> [WORK TO BE COMPLETED] Please reply with one number only: how many lines in the entries below contain the string "preferred".

> [RECORD EXCERPTS]

◆ ◆ ◆ ◆ ◆ ◆ ◆

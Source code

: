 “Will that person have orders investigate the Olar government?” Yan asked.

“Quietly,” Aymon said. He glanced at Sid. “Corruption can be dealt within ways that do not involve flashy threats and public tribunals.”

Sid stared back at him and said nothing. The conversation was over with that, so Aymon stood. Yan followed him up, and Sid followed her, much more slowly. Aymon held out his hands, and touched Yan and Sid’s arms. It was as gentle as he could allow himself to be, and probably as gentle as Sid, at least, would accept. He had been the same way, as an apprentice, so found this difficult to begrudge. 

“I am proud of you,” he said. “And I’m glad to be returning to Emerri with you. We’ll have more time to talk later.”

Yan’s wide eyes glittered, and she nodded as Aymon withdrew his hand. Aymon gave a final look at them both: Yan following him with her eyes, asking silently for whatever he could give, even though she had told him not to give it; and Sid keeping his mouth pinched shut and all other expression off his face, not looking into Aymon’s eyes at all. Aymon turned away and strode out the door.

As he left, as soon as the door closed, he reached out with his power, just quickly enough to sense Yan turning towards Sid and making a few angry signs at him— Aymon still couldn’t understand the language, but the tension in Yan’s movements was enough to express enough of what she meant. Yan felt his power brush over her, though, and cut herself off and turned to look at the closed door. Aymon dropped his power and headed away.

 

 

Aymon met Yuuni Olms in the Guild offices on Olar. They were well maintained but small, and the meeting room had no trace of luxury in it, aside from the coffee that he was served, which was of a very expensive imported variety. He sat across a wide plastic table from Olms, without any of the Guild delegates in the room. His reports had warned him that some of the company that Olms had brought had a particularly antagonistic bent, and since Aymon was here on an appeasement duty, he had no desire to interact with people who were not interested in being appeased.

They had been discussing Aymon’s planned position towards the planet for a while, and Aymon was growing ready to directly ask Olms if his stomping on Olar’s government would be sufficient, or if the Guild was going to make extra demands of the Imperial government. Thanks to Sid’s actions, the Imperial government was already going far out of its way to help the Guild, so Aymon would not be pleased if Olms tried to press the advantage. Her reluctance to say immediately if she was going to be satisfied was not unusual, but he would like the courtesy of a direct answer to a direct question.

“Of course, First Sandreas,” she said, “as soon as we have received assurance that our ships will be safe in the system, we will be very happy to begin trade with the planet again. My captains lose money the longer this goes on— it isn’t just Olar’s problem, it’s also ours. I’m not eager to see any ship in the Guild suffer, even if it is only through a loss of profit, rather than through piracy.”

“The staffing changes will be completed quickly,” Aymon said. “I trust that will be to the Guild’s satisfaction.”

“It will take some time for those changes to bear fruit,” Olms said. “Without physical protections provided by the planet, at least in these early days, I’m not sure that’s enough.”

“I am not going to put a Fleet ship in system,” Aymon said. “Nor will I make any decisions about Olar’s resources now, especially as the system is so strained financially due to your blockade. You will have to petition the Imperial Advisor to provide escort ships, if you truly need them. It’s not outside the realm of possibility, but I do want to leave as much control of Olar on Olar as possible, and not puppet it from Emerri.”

◆ ◆ ◆ ◆ ◆ ◆ ◆

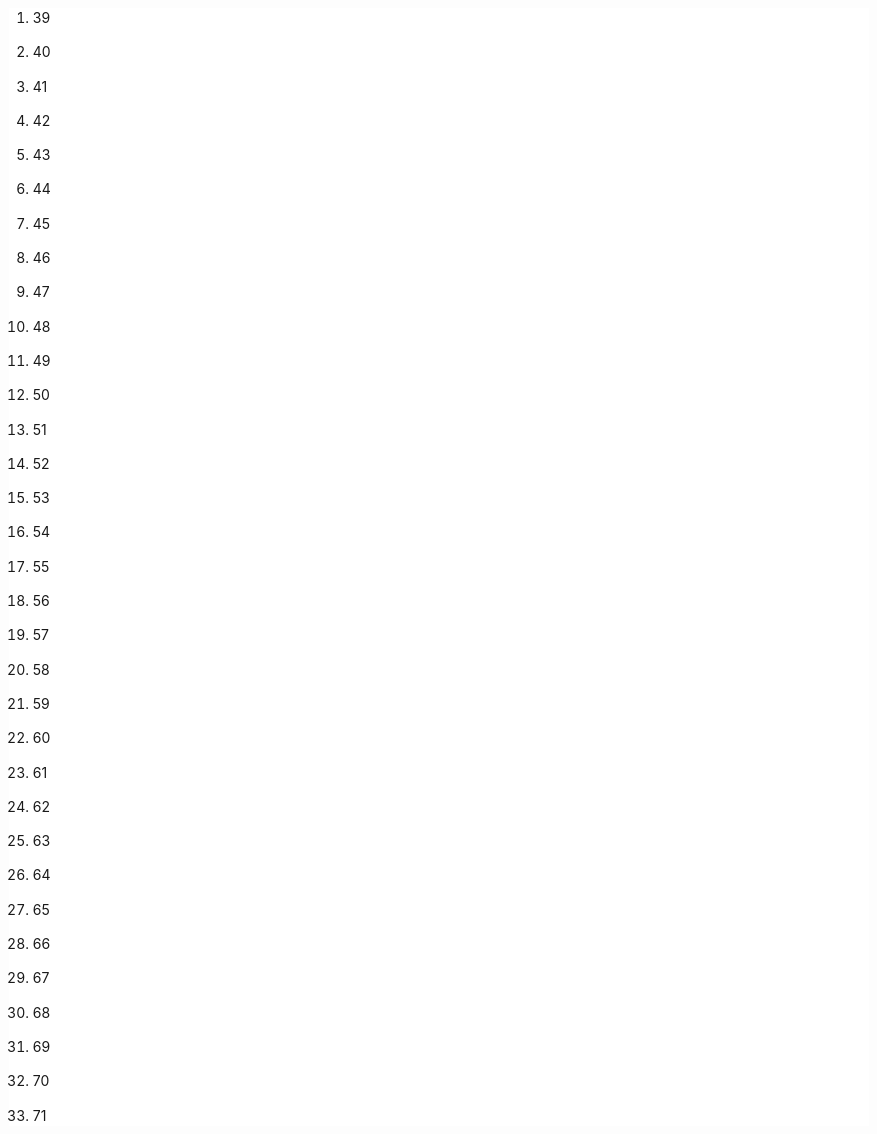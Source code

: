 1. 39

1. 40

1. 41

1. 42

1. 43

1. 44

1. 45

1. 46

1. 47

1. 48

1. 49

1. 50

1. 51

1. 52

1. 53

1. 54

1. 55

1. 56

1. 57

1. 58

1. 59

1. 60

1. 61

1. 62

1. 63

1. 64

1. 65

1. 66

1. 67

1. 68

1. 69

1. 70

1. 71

◆ ◆ ◆ ◆ ◆ ◆ ◆

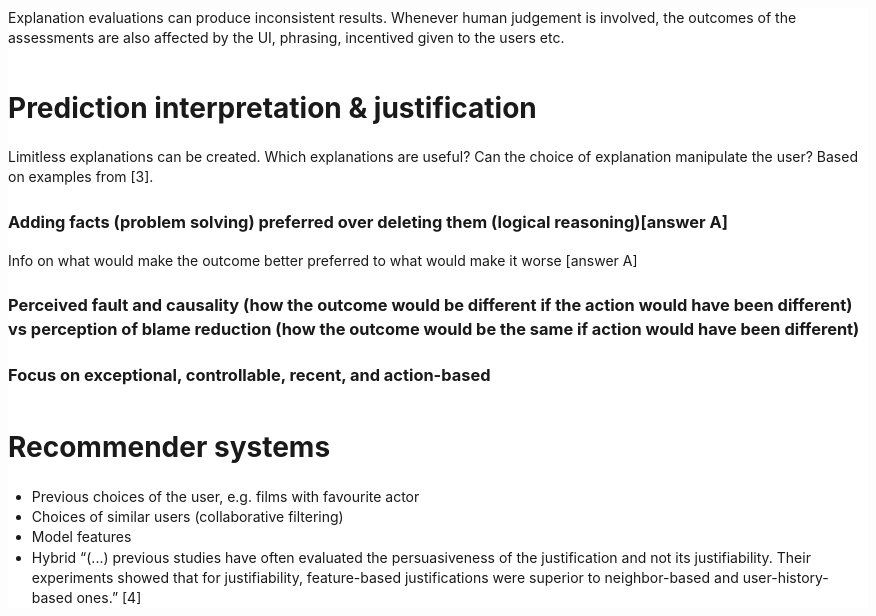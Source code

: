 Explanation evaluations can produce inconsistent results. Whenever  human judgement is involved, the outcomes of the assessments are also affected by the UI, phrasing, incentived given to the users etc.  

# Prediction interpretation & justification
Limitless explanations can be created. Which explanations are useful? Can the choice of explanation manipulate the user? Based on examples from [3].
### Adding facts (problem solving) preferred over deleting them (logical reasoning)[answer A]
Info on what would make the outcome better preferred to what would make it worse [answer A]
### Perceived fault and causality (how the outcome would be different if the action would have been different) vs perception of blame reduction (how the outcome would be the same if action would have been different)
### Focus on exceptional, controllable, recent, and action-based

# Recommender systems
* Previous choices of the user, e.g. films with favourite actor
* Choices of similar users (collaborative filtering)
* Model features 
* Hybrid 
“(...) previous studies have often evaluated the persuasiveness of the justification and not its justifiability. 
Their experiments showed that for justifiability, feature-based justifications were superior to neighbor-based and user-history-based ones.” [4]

◆ ◆ ◆ ◆ ◆ ◆ ◆

> [WRITTEN RESPONSE] 2